Ilmu hikmat Rasulullah merupakan warisan kenabian yang tidak hanya berwujud pada ajaran syariat, tetapi juga mencakup kebijaksanaan dalam menghadapi kehidupan manusia. Dalam sebuah hadis disebutkan, “Sesungguhnya para ulama adalah pewaris para nabi” (HR. Abu Dawud), yang menunjukkan bahwa ilmu Rasulullah bukan sekadar hafalan hukum, melainkan hikmah yang mengarahkan umat menuju jalan kebenaran. Hikmah ini meliputi kemampuan menempatkan sesuatu pada tempatnya, sehingga ajaran Islam tidak hanya dipahami secara tekstual, tetapi juga kontekstual dalam kehidupan sehari-hari (Al-Ghazali, 2000).
Amanat ilmu yang diwariskan Rasulullah merupakan kemuliaan yang sangat besar, sebab beliau diutus untuk menyempurnakan akhlak manusia. Dalam hadisnya, Nabi bersabda, “Sesungguhnya aku diutus untuk menyempurnakan akhlak yang mulia” (HR. Ahmad). Hal ini menandakan bahwa inti dari hikmat Rasulullah adalah membentuk pribadi yang berakhlak mulia, yang dengan sendirinya menjadi amanat bagi setiap Muslim untuk meneladani dan menyebarkannya. Dengan demikian, ilmu hikmat tidak berhenti pada pengetahuan, melainkan bertransformasi menjadi akhlak mulia yang diamalkan (Ibn Khaldun, 2011).
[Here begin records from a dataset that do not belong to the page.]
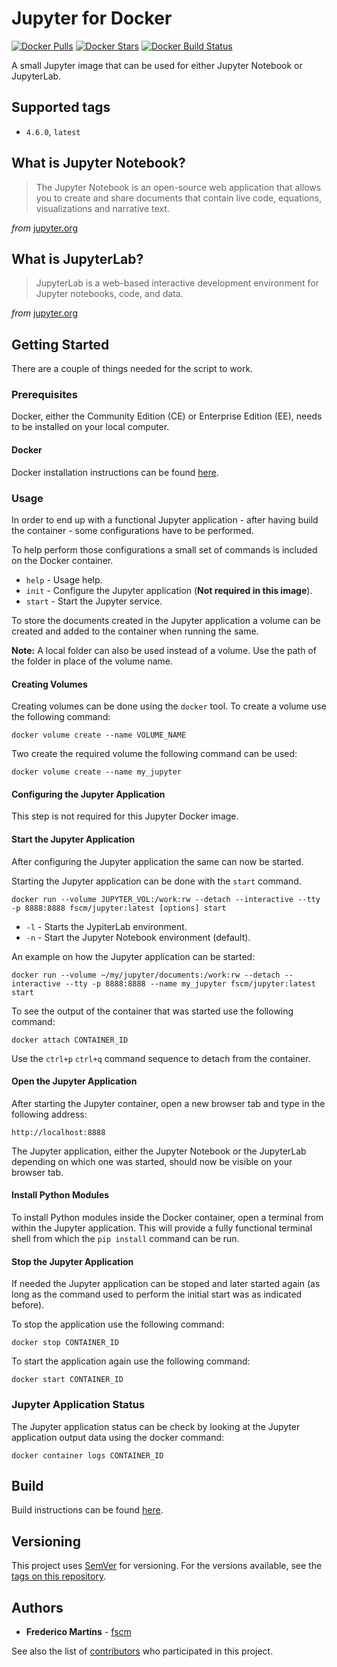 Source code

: # Jupyter for Docker

[![Docker Pulls](https://img.shields.io/docker/pulls/fscm/jupyter.svg?color=black&logo=docker&logoColor=white&style=flat-square)](https://hub.docker.com/r/fscm/jupyter)
[![Docker Stars](https://img.shields.io/docker/stars/fscm/jupyter.svg?color=black&logo=docker&logoColor=white&style=flat-square)](https://hub.docker.com/r/fscm/jupyter)
[![Docker Build Status](https://img.shields.io/docker/cloud/build/fscm/jupyter.svg?color=black&logo=docker&logoColor=white&style=flat-square)](https://hub.docker.com/r/fscm/jupyter)

A small Jupyter image that can be used for either Jupyter Notebook or
JupyterLab.

## Supported tags

- `4.6.0`, `latest`

## What is Jupyter Notebook?

> The Jupyter Notebook is an open-source web application that allows you to create and share documents that contain live code, equations, visualizations and narrative text.

*from* [jupyter.org](https://jupyter.org)

## What is JupyterLab?

> JupyterLab is a web-based interactive development environment for Jupyter notebooks, code, and data.

*from* [jupyter.org](https://jupyter.org)

## Getting Started

There are a couple of things needed for the script to work.

### Prerequisites

Docker, either the Community Edition (CE) or Enterprise Edition (EE), needs to
be installed on your local computer.

#### Docker

Docker installation instructions can be found
[here](https://docs.docker.com/install/).

### Usage

In order to end up with a functional Jupyter application - after having build
the container - some configurations have to be performed.

To help perform those configurations a small set of commands is included on the
Docker container.

- `help` - Usage help.
- `init` - Configure the Jupyter application (__Not required in this image__).
- `start` - Start the Jupyter service.

To store the documents created in the Jupyter application a volume can be
created and added to the container when running the same.

**Note:** A local folder can also be used instead of a volume. Use the path of
the folder in place of the volume name.

#### Creating Volumes

Creating volumes can be done using the `docker` tool. To create a volume use
the following command:

```
docker volume create --name VOLUME_NAME
```

Two create the required volume the following command can be used:

```
docker volume create --name my_jupyter
```

#### Configuring the Jupyter Application

This step is not required for this Jupyter Docker image.

#### Start the Jupyter Application

After configuring the Jupyter application the same can now be started.

Starting the Jupyter application can be done with the `start` command.

```
docker run --volume JUPYTER_VOL:/work:rw --detach --interactive --tty -p 8888:8888 fscm/jupyter:latest [options] start
```

* `-l` - Starts the JypiterLab environment.
* `-n` - Start the Jupyter Notebook environment (default).

An example on how the Jupyter application can be started:

```
docker run --volume ~/my/jupyter/documents:/work:rw --detach --interactive --tty -p 8888:8888 --name my_jupyter fscm/jupyter:latest start
```

To see the output of the container that was started use the following command:

```
docker attach CONTAINER_ID
```

Use the `ctrl+p` `ctrl+q` command sequence to detach from the container.

#### Open the Jupyter Application

After starting the Jupyter container, open a new browser tab and type in the
following address:

```
http://localhost:8888
```

The Jupyter application, either the Jupyter Notebook or the JupyterLab
depending on which one was started, should now be visible on your browser tab.

#### Install Python Modules

To install Python modules inside the Docker container, open a terminal from
within the Jupyter application. This will provide a fully functional terminal
shell from which the `pip install` command can be run.

#### Stop the Jupyter Application

If needed the Jupyter application can be stoped and later started again (as
long as the command used to perform the initial start was as indicated before).

To stop the application use the following command:

```
docker stop CONTAINER_ID
```

To start the application again use the following command:

```
docker start CONTAINER_ID
```

### Jupyter Application Status

The Jupyter application status can be check by looking at the Jupyter
application output data using the docker command:

```
docker container logs CONTAINER_ID
```

## Build

Build instructions can be found
[here](https://github.com/fscm/docker-jupyter/blob/master/README.build.md).

## Versioning

This project uses [SemVer](http://semver.org/) for versioning. For the versions
available, see the [tags on this repository](https://github.com/fscm/docker-jupyter/tags).

## Authors

* **Frederico Martins** - [fscm](https://github.com/fscm)

See also the list of [contributors](https://github.com/fscm/docker-jupyter/contributors)
who participated in this project.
Lebih jauh, ilmu hikmat Rasulullah mengandung dimensi tasawuf, yaitu kesadaran ruhani akan kehadiran Allah dalam setiap aspek kehidupan. Rasulullah ﷺ tidak hanya mengajarkan syariat dalam bentuk ritual, tetapi juga menghidupkan rasa ihsan, sebagaimana sabdanya, “Engkau beribadah kepada Allah seakan-akan engkau melihat-Nya, dan jika engkau tidak melihat-Nya, maka sesungguhnya Dia melihatmu” (HR. Muslim). Hikmat di sini menjadi cahaya yang membimbing manusia untuk senantiasa merasa diawasi dan menjaga amanat Allah. Hal ini menegaskan bahwa inti amanat mulia dari Rasulullah adalah menumbuhkan kesadaran spiritual umatnya.
Selain itu, amanat hikmat Rasulullah juga tampak pada kemampuan beliau memimpin masyarakat dengan keadilan dan kasih sayang. Sejarah membuktikan bahwa beliau mampu menyatukan suku-suku Arab yang sebelumnya terpecah belah, menjadi umat yang kokoh dalam ukhuwah. Hikmat kepemimpinan Rasulullah mengajarkan bahwa ilmu harus melahirkan kebijakan publik yang adil dan maslahat, sebagaimana ditegaskan Al-Qur’an, “Dan tidaklah Kami mengutus engkau (Muhammad) melainkan untuk menjadi rahmat bagi seluruh alam” (QS. Al-Anbiya: 107). Dengan demikian, hikmat beliau menjadi amanat mulia yang relevan sepanjang zaman (Rahman, 1982).
Akhirnya, “Ilmu Hikmat Rasulullah Amanat Mulia” dapat dipahami sebagai sebuah panggilan bagi umat Islam untuk menjaga, mengamalkan, dan menyebarkan warisan kenabian. Hikmat yang beliau ajarkan tidak berhenti pada teori, melainkan harus mewujud dalam kehidupan sosial, politik, spiritual, dan budaya. Dengan meneladani ilmu hikmat tersebut, umat Islam dapat menjalankan amanat dengan penuh keikhlasan dan tanggung jawab, sehingga menjadi khalifah yang membawa kemuliaan di muka bumi. Inilah hakikat amanat yang diwariskan Rasulullah sebagai warisan abadi untuk seluruh umat manusia.
Referensi
Al-Ghazali. (2000). Ihya Ulumuddin. Kairo: Dar al-Hadith.
Ibn Khaldun. (2011). Muqaddimah Ibn Khaldun. Beirut: Dar al-Fikr.
Rahman, F. (1982). Islam and Modernity: Transformation of an Intellectual Tradition. Chicago: University of Chicago Press.